Il diaconato non dà diritto ad essere superiori agli altri; il diritto di oscurare la fiducia ricevuta; il diritto di privilegiare la propria famiglia di sangue, venendo meno alla verità che libera; il diritto di pretendere dalla comunità ecclesiale un lavoro; il diritto di privilegiare questo o quel gruppo ecclesiale a discapito della comunione; il diritto di un riscatto sociale; il diritto di esigere il primo posto nelle assemblee liturgiche o l’ultima parola negli organismi collegiali.
Dio è il Signore, noi siamo i suoi servi. Ogni nostra scelta contiene il dono di sé, l’esaltazione della grandezza del Signore, l’impegno a diventare sacrificio gradito a Lui. Appartenere al Signore, come afferma San Paolo VI, vuol dire essere bruciati dalla sua presenza incandescente, inceneriti dal suo splendore, assorbiti dalla totalità del suo essere: anche la nostra pochezza deve riconoscersi nulla perché ogni vita sia culto accetto a Dio.
Cristo Gesù, il cammino quotidiano si presenta spesso tortuoso e incerto. Vieni a inserirti nelle nostre relazioni, a dare entusiasmo alle nostre vite per risvegliare la memoria della nostra figliolanza e lasciare che la paternità divina infiammi la storia.

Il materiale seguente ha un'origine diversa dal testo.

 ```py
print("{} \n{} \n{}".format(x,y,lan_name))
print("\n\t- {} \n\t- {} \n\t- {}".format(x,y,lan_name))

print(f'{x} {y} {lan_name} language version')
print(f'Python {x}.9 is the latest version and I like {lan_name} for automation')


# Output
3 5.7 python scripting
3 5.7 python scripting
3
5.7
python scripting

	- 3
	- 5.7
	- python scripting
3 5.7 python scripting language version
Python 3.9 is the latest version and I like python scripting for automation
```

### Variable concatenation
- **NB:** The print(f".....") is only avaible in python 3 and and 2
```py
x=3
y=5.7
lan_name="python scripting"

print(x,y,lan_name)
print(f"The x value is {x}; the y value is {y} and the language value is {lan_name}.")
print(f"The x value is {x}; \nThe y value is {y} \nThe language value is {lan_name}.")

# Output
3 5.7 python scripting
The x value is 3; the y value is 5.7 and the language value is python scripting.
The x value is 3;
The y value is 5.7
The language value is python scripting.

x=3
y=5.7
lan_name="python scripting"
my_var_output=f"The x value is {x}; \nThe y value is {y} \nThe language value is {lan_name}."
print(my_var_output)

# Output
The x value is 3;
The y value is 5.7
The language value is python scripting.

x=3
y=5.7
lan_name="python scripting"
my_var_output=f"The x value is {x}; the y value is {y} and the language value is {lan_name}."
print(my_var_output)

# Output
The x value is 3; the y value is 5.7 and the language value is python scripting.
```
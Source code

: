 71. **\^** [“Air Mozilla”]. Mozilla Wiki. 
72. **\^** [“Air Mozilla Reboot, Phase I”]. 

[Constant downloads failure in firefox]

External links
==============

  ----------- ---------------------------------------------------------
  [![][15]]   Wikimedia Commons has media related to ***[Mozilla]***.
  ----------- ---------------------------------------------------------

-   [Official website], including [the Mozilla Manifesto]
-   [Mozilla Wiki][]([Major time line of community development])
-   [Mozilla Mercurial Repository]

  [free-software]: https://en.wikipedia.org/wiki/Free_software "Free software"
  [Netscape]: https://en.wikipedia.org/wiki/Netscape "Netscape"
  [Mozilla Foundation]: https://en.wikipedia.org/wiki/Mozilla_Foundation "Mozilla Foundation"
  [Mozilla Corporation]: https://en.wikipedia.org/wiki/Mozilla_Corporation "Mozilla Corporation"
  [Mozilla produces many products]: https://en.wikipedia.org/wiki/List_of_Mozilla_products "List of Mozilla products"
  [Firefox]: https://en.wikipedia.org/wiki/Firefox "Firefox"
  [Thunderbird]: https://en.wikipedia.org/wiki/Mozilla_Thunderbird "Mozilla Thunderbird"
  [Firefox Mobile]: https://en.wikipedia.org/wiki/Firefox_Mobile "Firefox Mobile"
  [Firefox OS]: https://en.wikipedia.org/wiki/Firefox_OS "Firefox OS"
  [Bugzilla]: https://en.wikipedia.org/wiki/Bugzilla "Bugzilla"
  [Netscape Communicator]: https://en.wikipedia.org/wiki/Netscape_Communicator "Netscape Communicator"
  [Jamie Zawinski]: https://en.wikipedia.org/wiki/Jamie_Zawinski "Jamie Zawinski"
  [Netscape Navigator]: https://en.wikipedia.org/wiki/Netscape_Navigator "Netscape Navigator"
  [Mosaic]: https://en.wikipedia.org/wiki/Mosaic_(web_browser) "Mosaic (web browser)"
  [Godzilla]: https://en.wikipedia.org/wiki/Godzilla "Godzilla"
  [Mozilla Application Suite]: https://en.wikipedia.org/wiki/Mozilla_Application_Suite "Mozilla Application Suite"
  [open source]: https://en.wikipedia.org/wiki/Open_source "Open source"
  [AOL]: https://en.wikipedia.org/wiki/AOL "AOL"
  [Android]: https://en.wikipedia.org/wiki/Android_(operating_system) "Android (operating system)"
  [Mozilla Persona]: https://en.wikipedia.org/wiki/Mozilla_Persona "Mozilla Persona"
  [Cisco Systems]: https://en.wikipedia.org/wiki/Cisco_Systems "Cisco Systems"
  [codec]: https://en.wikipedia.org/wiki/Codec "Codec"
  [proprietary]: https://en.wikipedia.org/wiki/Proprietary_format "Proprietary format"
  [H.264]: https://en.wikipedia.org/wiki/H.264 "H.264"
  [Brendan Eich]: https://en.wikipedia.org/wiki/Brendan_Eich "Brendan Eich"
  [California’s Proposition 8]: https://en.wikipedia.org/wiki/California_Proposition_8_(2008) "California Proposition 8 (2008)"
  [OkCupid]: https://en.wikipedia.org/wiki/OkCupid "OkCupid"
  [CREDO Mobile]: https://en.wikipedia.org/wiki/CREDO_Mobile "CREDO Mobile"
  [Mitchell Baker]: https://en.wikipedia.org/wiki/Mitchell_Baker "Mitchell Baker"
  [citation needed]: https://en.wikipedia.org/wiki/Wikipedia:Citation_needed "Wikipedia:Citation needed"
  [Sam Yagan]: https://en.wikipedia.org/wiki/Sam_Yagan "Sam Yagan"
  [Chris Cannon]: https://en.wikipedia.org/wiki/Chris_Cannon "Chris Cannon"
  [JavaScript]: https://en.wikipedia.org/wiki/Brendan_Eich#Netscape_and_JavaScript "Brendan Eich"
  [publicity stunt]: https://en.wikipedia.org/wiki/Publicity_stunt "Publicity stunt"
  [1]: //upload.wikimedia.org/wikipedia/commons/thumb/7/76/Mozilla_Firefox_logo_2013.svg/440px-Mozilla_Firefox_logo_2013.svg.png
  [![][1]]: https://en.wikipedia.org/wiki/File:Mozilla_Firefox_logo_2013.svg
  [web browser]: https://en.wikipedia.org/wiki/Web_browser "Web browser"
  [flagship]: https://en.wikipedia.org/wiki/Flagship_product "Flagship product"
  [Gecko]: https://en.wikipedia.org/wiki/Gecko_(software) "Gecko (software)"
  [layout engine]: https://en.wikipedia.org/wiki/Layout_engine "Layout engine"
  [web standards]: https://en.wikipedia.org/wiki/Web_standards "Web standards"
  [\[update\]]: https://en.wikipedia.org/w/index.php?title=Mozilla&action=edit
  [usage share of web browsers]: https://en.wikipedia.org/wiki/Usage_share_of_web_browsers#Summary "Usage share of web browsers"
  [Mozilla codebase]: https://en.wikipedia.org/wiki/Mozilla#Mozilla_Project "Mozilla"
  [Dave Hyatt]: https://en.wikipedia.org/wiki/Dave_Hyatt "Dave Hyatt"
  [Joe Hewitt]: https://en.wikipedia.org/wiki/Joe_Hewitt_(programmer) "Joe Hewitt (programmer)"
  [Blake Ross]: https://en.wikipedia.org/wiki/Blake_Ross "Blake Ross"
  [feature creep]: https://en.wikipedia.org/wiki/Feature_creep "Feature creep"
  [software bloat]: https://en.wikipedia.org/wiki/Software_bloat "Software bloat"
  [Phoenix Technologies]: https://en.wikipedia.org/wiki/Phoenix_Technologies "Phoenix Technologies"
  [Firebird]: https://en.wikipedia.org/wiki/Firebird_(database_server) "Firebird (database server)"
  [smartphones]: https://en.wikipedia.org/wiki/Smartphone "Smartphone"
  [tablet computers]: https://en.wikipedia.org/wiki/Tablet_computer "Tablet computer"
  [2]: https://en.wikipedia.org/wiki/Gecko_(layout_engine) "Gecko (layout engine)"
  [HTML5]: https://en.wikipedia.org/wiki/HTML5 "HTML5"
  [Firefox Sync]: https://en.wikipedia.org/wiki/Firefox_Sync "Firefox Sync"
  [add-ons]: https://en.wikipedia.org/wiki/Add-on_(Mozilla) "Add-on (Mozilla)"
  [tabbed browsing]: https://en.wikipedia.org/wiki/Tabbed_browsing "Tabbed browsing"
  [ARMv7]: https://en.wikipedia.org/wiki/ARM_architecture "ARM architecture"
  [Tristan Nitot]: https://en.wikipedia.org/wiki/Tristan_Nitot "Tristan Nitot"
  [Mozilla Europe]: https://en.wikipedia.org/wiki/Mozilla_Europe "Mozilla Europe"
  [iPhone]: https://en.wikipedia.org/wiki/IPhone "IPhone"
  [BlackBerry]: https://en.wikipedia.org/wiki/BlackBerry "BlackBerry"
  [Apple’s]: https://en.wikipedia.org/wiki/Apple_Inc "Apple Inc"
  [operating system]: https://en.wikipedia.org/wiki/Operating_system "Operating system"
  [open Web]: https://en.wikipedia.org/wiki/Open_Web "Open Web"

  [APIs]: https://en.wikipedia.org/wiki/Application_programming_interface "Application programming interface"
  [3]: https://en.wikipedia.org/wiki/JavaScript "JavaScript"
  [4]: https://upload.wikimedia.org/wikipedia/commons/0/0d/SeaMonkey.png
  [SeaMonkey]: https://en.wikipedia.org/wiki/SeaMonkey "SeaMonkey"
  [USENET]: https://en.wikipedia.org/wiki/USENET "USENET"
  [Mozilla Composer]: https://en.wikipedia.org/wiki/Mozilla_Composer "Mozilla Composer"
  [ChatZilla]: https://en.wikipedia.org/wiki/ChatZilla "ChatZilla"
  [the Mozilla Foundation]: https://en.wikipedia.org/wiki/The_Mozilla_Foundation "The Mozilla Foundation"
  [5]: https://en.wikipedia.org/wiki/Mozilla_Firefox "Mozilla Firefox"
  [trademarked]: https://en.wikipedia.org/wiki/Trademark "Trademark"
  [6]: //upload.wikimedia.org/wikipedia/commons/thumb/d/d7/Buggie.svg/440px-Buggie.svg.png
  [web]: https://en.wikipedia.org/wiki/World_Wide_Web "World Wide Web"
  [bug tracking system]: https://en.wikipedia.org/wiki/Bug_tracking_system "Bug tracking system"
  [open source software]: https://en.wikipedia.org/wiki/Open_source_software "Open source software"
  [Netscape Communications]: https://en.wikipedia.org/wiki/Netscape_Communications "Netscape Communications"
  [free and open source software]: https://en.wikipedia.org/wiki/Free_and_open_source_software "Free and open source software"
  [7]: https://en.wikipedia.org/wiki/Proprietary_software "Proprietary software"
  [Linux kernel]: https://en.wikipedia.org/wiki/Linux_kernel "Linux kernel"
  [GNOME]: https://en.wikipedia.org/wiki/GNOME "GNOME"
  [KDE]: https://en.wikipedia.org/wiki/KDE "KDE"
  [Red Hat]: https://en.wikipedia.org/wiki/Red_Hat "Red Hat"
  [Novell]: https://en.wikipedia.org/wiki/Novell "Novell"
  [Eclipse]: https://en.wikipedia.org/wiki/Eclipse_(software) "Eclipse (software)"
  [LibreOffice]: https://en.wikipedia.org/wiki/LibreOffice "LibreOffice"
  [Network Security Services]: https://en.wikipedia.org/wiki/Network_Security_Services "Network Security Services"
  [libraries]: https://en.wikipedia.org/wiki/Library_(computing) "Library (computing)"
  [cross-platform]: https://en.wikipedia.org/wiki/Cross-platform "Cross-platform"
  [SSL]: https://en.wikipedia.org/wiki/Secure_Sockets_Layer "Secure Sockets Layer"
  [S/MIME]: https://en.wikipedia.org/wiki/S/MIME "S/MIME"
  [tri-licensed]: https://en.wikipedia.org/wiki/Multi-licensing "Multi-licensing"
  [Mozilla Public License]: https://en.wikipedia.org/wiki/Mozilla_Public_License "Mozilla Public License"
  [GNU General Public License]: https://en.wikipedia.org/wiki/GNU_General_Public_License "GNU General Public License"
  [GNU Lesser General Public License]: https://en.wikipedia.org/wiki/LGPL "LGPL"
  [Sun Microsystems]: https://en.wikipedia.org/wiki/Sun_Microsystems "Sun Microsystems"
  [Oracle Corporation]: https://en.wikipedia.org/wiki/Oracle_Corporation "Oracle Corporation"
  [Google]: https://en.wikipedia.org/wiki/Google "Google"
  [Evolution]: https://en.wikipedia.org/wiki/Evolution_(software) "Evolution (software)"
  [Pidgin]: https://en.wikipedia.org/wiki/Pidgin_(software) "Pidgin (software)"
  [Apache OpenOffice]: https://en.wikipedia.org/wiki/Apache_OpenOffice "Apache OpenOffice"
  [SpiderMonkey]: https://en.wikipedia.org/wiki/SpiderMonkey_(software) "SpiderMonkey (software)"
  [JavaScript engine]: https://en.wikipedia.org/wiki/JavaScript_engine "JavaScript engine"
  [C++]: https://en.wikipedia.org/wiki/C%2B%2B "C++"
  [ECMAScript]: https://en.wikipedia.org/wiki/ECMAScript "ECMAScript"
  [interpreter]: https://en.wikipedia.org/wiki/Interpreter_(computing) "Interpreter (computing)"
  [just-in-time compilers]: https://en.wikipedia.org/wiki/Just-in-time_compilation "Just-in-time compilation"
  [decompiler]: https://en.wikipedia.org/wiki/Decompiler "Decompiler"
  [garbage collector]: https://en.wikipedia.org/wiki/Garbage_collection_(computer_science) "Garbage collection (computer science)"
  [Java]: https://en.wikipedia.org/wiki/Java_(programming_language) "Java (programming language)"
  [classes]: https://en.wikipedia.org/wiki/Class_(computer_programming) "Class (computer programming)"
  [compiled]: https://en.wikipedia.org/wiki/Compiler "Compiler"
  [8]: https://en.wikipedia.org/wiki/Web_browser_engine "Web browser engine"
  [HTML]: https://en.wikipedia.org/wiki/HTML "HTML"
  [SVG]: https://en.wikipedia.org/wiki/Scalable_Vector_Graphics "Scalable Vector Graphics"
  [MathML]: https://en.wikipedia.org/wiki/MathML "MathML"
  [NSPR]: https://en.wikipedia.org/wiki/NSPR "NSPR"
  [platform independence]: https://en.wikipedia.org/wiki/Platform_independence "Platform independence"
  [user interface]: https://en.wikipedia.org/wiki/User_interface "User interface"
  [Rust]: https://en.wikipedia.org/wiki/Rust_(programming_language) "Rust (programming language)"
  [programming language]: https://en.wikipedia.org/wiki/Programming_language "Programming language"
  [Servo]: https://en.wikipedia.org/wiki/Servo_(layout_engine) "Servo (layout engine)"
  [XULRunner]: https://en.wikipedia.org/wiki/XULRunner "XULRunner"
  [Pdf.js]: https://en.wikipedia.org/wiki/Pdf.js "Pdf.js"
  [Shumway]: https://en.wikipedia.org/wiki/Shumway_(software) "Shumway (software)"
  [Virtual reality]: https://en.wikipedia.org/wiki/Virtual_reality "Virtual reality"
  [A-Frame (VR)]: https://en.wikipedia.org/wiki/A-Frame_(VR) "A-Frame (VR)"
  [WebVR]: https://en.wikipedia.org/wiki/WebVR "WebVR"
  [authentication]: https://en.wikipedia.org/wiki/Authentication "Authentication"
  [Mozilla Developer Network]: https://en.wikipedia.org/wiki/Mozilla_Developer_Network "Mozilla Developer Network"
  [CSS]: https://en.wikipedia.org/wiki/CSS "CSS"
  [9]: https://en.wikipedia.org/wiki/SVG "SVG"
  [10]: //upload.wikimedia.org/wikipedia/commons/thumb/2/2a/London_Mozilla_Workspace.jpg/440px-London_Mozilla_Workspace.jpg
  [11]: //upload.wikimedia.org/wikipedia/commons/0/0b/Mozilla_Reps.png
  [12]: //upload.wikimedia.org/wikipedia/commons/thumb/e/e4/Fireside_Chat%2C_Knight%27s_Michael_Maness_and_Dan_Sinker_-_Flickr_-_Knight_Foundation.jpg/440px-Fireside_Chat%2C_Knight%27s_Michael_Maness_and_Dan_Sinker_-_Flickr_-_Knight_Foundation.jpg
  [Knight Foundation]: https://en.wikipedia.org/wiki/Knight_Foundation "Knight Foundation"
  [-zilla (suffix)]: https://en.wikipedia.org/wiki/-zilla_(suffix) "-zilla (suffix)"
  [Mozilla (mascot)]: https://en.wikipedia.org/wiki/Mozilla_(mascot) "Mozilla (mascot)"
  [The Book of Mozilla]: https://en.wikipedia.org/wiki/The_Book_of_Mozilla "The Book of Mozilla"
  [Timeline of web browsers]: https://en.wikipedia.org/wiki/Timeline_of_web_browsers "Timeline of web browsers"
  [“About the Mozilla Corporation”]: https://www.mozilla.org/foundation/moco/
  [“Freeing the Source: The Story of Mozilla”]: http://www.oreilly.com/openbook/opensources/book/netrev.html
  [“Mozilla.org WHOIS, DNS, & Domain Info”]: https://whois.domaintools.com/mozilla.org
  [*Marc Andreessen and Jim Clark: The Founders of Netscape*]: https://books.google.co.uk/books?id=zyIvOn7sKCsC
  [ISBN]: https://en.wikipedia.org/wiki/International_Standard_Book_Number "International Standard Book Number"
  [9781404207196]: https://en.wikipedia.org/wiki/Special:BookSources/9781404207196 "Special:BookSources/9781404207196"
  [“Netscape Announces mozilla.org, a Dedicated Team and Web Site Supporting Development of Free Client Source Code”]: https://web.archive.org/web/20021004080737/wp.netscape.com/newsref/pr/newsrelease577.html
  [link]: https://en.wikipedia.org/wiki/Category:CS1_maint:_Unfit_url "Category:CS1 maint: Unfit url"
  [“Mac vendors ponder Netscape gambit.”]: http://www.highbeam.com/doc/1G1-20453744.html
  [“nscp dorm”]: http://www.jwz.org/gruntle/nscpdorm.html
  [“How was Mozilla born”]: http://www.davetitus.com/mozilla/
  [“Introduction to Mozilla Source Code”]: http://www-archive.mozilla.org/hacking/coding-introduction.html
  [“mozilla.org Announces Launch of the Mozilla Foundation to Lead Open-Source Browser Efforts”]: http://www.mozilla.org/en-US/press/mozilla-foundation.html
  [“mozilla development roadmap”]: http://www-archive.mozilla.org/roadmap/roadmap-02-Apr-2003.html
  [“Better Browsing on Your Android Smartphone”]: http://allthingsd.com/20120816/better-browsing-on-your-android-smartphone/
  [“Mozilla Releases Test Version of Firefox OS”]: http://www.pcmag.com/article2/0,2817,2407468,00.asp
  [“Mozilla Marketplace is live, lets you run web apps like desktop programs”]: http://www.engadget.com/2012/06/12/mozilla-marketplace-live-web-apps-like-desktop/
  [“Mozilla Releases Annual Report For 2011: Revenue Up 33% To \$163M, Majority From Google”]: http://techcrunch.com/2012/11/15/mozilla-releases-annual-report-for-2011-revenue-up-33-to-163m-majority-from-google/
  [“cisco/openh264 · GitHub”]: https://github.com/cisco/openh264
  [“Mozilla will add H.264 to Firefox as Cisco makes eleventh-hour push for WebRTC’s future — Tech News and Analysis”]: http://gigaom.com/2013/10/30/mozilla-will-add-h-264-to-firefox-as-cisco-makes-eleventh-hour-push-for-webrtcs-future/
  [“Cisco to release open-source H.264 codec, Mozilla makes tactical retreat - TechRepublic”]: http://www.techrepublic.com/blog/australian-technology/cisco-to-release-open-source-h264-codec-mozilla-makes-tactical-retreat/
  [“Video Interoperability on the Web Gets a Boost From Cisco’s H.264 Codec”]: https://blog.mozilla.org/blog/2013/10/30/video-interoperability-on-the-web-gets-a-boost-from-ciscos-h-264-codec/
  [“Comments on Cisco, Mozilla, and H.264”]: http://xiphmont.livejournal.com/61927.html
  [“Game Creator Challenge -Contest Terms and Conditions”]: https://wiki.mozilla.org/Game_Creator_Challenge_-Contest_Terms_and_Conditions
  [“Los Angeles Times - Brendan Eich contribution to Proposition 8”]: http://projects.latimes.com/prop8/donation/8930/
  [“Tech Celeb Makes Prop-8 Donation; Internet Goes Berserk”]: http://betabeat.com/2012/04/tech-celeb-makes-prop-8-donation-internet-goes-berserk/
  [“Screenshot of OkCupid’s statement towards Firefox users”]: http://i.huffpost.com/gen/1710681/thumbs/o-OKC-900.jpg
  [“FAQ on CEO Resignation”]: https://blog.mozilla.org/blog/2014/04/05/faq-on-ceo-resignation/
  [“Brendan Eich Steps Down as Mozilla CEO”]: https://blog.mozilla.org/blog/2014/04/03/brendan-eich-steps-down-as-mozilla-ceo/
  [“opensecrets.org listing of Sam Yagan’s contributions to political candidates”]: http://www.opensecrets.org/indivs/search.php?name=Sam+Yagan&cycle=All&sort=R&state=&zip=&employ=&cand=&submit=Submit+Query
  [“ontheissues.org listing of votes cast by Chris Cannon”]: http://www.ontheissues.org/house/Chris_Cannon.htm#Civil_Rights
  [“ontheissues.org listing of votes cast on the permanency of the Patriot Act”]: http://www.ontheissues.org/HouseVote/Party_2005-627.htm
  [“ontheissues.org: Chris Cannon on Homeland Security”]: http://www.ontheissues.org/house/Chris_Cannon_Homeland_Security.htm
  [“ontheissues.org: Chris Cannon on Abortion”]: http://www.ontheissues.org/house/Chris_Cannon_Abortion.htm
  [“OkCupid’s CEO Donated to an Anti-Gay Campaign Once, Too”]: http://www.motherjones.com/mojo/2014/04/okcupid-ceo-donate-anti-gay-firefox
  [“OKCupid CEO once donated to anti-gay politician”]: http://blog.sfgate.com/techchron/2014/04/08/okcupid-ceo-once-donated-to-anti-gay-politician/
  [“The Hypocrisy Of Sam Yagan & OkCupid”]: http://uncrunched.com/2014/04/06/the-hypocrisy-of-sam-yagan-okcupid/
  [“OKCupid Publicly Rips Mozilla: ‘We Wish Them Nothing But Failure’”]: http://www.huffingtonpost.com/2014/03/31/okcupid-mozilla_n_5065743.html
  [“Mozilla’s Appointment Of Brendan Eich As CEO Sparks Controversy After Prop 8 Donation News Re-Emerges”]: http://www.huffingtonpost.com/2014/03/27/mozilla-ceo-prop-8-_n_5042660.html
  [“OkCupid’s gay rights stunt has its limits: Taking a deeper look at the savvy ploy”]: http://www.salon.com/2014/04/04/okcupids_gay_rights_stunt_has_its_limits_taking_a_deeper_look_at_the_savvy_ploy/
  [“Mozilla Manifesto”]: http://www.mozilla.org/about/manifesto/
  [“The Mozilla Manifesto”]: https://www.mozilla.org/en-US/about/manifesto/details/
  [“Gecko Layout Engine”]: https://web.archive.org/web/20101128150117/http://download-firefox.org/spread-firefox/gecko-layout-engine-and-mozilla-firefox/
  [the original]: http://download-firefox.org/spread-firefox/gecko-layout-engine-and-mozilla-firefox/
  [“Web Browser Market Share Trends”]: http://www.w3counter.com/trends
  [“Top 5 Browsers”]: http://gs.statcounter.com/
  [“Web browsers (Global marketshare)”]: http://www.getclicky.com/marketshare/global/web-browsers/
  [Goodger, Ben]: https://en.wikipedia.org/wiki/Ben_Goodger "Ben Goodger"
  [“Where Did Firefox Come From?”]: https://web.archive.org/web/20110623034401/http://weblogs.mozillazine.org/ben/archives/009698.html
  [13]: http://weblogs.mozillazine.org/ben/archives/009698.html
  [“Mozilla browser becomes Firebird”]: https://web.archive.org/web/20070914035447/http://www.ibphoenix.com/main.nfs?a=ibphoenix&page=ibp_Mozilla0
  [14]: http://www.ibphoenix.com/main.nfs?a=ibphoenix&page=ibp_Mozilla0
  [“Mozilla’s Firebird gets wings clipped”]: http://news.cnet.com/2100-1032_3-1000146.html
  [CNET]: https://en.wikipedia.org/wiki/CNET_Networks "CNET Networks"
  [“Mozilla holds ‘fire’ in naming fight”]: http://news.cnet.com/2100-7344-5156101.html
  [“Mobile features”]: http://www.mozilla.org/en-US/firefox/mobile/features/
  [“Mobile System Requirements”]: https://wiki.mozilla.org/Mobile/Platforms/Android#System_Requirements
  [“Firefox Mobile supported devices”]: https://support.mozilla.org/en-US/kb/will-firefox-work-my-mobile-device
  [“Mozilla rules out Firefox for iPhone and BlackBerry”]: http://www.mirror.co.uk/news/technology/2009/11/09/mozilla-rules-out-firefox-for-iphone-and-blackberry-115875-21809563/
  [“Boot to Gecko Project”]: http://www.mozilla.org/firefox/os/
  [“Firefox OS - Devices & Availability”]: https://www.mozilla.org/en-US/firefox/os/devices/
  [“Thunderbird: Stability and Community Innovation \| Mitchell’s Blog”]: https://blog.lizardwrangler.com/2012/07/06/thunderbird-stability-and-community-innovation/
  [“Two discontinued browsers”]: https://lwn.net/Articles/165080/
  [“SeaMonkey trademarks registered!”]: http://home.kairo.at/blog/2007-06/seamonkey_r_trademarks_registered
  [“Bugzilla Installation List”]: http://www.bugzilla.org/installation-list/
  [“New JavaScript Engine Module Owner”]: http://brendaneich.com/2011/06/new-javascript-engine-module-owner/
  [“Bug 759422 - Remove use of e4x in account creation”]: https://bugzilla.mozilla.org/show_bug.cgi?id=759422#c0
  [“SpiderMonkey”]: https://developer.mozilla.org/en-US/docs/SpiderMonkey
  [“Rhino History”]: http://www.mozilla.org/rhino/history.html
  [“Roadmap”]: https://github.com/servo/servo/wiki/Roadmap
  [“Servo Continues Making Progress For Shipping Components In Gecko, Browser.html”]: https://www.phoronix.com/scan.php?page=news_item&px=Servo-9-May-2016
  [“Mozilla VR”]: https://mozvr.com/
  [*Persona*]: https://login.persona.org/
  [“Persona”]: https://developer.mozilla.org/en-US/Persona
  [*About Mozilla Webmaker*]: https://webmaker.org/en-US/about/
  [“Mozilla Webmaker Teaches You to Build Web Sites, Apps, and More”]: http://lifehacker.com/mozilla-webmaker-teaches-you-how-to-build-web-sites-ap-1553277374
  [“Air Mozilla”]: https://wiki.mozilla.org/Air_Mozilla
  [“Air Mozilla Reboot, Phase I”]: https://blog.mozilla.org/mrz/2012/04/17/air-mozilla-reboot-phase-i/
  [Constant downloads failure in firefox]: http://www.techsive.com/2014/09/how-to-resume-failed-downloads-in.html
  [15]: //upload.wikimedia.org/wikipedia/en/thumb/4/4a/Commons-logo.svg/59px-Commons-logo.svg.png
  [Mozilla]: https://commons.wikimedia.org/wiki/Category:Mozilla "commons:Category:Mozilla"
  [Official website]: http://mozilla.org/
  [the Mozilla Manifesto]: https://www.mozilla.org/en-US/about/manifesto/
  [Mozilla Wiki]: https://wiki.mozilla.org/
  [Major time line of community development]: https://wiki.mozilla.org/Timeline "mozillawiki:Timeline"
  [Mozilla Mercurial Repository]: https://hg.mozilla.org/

Facci capire che aderendo alla comunità dei discepoli non dobbiamo inquietarci della tua assenza e che, aderendo alla comunità degli uomini, siamo noi stessi responsabili della tua presenza (Chenu).
Con l’intercessione della Vergine Madre e dei Santi Arcangeli, l’amore unificante sia la vostra misura; l’amore durevole la vostra sfida, l’amore che si dona la vostra missione. Amen.